Megan Hildebrandt received her BFA from the Stamps School of Art & Design in 2006, and her MFA in Studio Art from the University of South Florida in 2012. Hildebrandt has exhibited nationally and internationally at The Painting Center, New American Paintings, The Baltimore Museum of Art, The Museum of Contemporary Craft, Arlington Arts Center, Detroit Contemporary, HEREarts Center, Latitude 53, Johns Hopkins Medical Center, the LIVESTRONG Foundation, Hyde Park Art Center, The Torpedo Factory, and Collar Works. In 2018, Hildebrandt received a grant from the National Endowment for the Arts for the Aesthetics of Health course she developed for Interlochen Arts Academy.

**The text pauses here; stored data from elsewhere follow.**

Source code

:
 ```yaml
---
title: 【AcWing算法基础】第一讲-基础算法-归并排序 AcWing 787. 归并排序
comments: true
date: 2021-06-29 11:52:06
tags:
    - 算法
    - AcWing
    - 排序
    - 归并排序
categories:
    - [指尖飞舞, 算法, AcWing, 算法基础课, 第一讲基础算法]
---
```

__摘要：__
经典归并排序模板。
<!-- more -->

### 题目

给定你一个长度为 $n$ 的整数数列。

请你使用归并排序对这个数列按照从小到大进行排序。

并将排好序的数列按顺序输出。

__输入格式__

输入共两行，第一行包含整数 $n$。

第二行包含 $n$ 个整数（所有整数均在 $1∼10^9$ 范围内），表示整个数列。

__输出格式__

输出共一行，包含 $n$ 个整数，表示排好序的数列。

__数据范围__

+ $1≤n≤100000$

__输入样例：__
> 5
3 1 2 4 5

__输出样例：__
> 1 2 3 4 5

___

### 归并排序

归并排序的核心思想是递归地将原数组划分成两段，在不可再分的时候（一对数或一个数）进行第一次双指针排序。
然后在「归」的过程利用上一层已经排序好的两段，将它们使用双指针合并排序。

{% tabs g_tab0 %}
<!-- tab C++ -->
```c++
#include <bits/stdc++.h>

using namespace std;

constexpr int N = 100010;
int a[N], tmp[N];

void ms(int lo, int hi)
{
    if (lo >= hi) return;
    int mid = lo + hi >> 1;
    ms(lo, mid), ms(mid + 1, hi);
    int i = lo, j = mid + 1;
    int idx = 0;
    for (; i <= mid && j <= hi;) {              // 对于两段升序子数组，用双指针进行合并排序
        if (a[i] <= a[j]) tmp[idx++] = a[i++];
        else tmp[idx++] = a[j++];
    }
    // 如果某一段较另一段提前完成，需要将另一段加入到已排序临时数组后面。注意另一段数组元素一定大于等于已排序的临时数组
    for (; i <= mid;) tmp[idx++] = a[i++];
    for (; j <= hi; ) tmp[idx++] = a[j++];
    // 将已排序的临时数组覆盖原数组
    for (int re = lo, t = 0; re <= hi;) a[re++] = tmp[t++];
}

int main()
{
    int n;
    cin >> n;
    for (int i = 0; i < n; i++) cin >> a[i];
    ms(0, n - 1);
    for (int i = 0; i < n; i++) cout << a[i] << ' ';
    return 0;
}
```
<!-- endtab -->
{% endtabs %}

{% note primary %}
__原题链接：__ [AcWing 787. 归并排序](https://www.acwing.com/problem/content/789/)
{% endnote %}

In 2022 Hildebrandt co-authored an article about adapting the Aesthetics of Health curriculum effectively for higher education during the COVID pandemic in the American Medical Association Journal of Ethics. This course is now taught each spring at the University of Texas at Austin. An artist, educator, and arts-in-health advocate, Hildebrandt currently lives and works in Austin, Texas, where she is Associate Professor of Practice in the Department of Art and Art History at The University of Texas.